Last month we welcomed The Costume Society to Killerton for their Autumn Study Day.

One of our speakers, Amy Towle shed some light on her namesake, the embroiderer and dressmaker Amy Kotze.  You can read a little more about our dress embroidered in the style of Amy Kotze by clicking below.

Beautifully constructed from heavy wool the dress dates from about 1908-10.  Hand-embroidered in colourful cotton thread with a bold design of peacock feathers on the yoke, collar and buttons, the dress also has an embroidered belt and a suspended pocket, closely resembling  Kotze’s designs.

Exquisite detail
Detail of a dress in the collection at Killerton, Devon
Exquisite detail
" ‘As well as the head lady, there were seven embroidery hands, four junior hands and five apprentices in our workroom. Each apprentice was put to work beside a hand.’"
- Interview with employee, Liberty Artistic and Historic Dress Studio, embroidery workshop

Liberty’s embroidery studio

Born in South Africa, Kotze was working for Liberty by the early 1900s.  Liberty’s Artistic and Historic Dress Studio, opened in 1884, led the way in aesthetic dress style. The census returns for 1901 give Amy’s address as 24 Regent Street, not far from the current Liberty department store built in 1924.  Amy drew out and began designs for embroiderers to follow.
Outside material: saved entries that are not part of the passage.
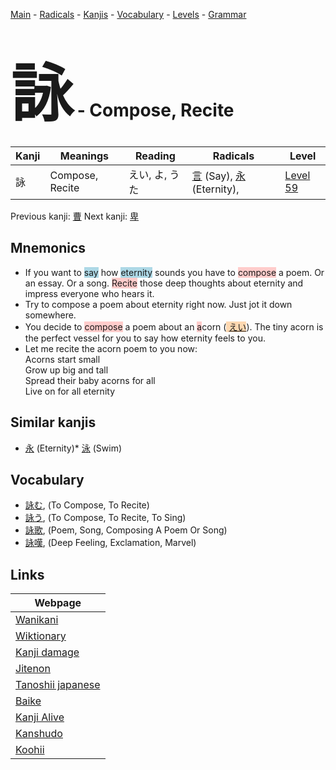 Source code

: <style> bigfont {font-size: 100px}</style>
[Main](../index.md) -
[Radicals](../radicals.md) -
[Kanjis](../kanjis.md) -
[Vocabulary](../vocabulary.md) -
[Levels](../levels.md) -
[Grammar](../grammar.md)
# <bigfont> 詠</bigfont> - Compose, Recite 

| Kanji | Meanings | Reading | Radicals | Level |
| --- | --- | --- | --- | --- |
| 詠 | Compose, Recite | えい, よ, うた | [言](../radicals/言.md) (Say), [永](../radicals/永.md) (Eternity),  | [Level 59](../levels/wk_level59.md) |

Previous kanji: [曹](曹.md) Next kanji: [卑](卑.md) 

## Mnemonics
 * If you want to <span style="background-color:#ADD8E6"> say</span> how <span style="background-color:#ADD8E6"> eternity</span> sounds you have to <span style="background-color:#ffcccb"> compose</span> a poem. Or an essay. Or a song. <span style="background-color:#ffcccb"> Recite</span> those deep thoughts about eternity and impress everyone who hears it.
* Try to compose a poem about eternity right now. Just jot it down somewhere.
* You decide to <span style="background-color:#ffcccb"> compose</span> a poem about an <span style="background-color:#ffcccb"> a</span>corn (<span style="background-color:#fed8b1"> [えい](https://jisho.org/search/えい)</span>). The tiny acorn is the perfect vessel for you to say how eternity feels to you.
* Let me recite the acorn poem to you now:<br />Acorns start small<br />Grow up big and tall<br />Spread their baby acorns for all<br />Live on for all eternity


## Similar kanjis
 * [永](永.md) (Eternity)* [泳](泳.md) (Swim)


## Vocabulary
 * [詠む](../vocabulary/詠.md), (To Compose, To Recite)
* [詠う](../vocabulary/詠.md), (To Compose, To Recite, To Sing)
* [詠歌](../vocabulary/詠.md), (Poem, Song, Composing A Poem Or Song)
* [詠嘆](../vocabulary/詠.md), (Deep Feeling, Exclamation, Marvel)



## Links 

| Webpage |
| --- |
| [Wanikani          ](https://www.wanikani.com/kanji/詠) |
| [Wiktionary        ](https://en.wiktionary.org/wiki/詠) |
| [Kanji damage      ](http://www.kanjidamage.com/kanji/search?utf8=✓&q=詠) |
| [Jitenon           ](https://jitenon.com/kanji/詠) |
| [Tanoshii japanese ](https://www.tanoshiijapanese.com/dictionary/kanji.cfm?k=詠) |
| [Baike             ](https://baike.baidu.com/item/詠) |
| [Kanji Alive       ](https://app.kanjialive.com/詠) |
| [Kanshudo          ](https://www.kanshudo.com/searchmn?q=詠) |
| [Koohii            ](https://kanji.koohii.com/study/kanji/詠) |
Apparently Kotze suffered from migraines and eventually gave up her work with Liberty to set up on her own in Marlborough Street, advertising her shop in Votes for Women, the W.S.P.U. newspaper.

A suffragette dressmaker?

" ‘her work is very picturesque and highly characteristic, and the colouring alone specially calls for more than a cursory glance. In addition to robes, coats etc are lovely “workers’ dresses” and children’s frocks, both for boys and girls.’"
- Votes for Women, 1909

Emmeline Pankhurst commissioned a dress from Kotze, perhaps heightening demand for Amy’s distinctive designs. Dress historian Cally Blackman, in her article for The Costume Society found here, points out that Kotze may also have made for Christabel Pankhurst

A glimpse of early twentieth fashion
Beautiful peacock embroidered dress at Killerton, Devon
A glimpse of early twentieth fashion

Photographs by Christina Broom (Museum of London collections) show stalls at the W.S.P.U.’s  Women’s Exhibition of 13 to 26 May, 1909. One is stocked with ‘artistic’ gowns and coats, identified in the exhibition programme as donated by Amy Kotze. More than 50 stalls raised funds for the cause by selling a variety of donated goods from sweets to millinery, depicting  suffragettes in a ‘good’ light, as conventionally feminine makers and creators of beautiful things,  rather than as destructive ‘shrieking sisters’. Department stores donated hats and other goods for sale. W.S.P.U. ‘branded’ goods in the organisation’s colours of purple, white and green were also sold. Kotze raised £50.00 (£3,000 today) from the sale of her clothes.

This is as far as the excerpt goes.